(Rendered images with source text)
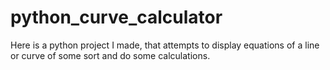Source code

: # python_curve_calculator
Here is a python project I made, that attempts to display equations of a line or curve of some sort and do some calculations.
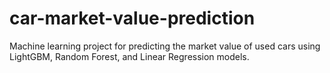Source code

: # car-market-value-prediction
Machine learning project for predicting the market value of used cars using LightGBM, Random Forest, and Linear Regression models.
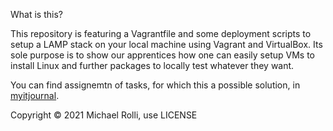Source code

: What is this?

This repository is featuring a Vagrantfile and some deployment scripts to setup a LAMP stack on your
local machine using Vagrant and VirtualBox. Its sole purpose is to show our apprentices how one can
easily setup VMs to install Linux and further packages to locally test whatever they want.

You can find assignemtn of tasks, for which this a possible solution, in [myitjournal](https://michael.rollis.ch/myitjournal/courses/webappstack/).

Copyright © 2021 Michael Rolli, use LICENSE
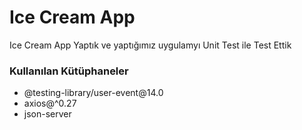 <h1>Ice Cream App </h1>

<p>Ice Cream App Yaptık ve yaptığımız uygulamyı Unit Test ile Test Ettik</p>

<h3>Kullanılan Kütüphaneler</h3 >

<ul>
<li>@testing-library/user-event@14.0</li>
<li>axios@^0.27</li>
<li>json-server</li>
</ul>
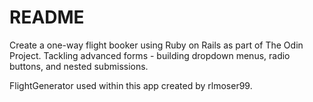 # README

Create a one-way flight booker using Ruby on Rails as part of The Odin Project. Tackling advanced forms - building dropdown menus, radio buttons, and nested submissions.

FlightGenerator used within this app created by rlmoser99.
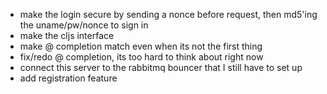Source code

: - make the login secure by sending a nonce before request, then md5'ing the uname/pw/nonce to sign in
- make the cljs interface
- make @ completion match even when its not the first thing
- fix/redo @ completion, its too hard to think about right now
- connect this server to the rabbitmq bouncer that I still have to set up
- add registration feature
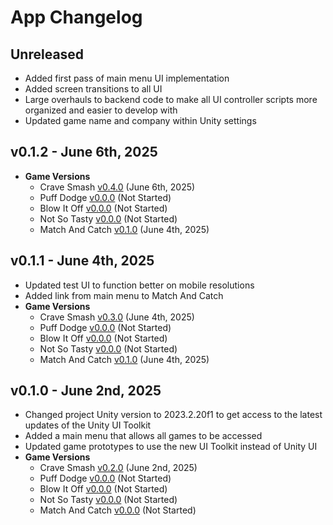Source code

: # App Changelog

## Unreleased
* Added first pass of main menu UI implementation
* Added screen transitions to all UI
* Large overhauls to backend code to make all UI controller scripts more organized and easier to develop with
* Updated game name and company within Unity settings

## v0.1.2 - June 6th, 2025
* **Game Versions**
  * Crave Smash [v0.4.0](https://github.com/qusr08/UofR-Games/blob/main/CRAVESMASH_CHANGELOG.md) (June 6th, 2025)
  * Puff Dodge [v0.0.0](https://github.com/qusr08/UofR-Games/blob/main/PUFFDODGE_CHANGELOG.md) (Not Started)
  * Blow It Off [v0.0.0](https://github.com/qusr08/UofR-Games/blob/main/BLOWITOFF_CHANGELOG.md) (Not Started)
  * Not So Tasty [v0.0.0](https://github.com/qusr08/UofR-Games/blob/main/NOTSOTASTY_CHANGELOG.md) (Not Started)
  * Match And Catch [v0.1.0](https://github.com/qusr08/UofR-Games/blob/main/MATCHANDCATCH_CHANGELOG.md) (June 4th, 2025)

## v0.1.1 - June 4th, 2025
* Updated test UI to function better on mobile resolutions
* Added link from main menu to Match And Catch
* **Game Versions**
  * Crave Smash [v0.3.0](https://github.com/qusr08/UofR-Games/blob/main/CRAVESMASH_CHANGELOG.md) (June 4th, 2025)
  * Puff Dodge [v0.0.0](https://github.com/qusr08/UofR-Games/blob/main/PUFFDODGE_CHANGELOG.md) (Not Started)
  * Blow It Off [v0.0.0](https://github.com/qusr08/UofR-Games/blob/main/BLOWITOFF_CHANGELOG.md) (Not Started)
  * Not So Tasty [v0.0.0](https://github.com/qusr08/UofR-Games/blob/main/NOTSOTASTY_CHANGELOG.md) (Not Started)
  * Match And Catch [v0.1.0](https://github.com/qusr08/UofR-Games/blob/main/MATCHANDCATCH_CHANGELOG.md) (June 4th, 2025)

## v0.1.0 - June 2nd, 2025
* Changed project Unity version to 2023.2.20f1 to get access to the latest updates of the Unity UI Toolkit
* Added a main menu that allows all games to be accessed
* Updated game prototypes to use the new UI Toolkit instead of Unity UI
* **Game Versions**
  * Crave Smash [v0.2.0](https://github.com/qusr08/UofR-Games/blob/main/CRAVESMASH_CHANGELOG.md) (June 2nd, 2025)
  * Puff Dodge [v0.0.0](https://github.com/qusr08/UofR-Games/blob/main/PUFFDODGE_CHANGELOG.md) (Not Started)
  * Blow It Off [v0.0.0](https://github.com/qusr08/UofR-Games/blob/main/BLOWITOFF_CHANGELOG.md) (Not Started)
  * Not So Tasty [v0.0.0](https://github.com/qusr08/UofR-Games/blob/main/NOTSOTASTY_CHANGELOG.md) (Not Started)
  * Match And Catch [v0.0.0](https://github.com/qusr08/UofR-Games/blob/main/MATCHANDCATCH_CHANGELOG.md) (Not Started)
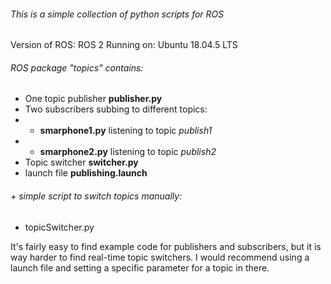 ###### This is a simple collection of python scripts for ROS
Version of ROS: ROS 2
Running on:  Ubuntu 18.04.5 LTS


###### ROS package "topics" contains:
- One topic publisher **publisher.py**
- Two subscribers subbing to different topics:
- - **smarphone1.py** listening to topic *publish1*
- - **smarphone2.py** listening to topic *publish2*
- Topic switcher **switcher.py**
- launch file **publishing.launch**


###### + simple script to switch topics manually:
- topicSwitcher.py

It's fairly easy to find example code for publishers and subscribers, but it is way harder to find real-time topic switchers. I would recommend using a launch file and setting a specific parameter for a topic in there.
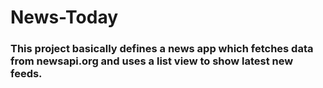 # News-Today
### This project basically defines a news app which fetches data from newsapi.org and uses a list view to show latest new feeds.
* * *
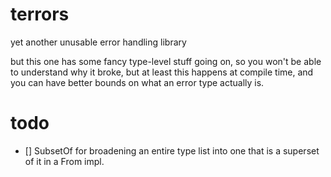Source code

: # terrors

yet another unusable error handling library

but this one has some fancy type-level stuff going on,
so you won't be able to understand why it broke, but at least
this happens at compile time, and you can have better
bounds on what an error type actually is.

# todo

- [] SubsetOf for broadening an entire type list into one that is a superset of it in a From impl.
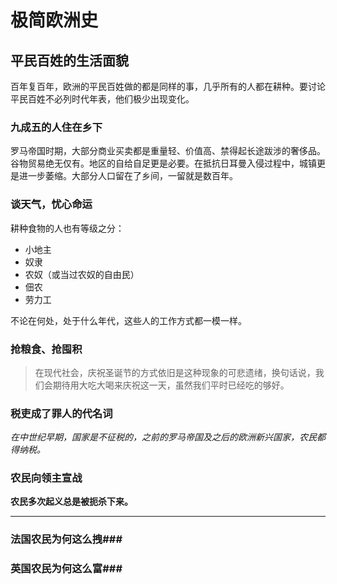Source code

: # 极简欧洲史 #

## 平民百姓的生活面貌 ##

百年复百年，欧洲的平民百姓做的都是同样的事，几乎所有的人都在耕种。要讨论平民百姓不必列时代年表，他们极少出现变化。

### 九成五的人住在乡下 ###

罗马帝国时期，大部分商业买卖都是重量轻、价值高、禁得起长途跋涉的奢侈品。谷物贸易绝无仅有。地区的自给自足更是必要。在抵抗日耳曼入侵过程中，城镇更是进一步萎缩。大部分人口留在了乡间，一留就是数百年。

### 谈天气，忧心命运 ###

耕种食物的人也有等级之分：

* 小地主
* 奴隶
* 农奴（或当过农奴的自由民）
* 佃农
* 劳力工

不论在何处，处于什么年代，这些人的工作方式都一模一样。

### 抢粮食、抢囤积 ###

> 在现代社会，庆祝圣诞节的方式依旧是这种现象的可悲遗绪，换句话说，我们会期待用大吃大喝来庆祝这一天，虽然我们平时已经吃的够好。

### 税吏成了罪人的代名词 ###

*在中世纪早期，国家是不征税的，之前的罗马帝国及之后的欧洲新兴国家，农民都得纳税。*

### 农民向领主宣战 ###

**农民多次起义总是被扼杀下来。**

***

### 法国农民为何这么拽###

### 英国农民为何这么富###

- Brief
From the records above, copy each line where the word "that" can be found.

- Written response
Here is a python project I made, that attempts to display equations of a line or curve of some sort and do some calculations.
- connect this server to the rabbitmq bouncer that I still have to set up
* Added a main menu that allows all games to be accessed
- [] SubsetOf for broadening an entire type list into one that is a superset of it in a From impl.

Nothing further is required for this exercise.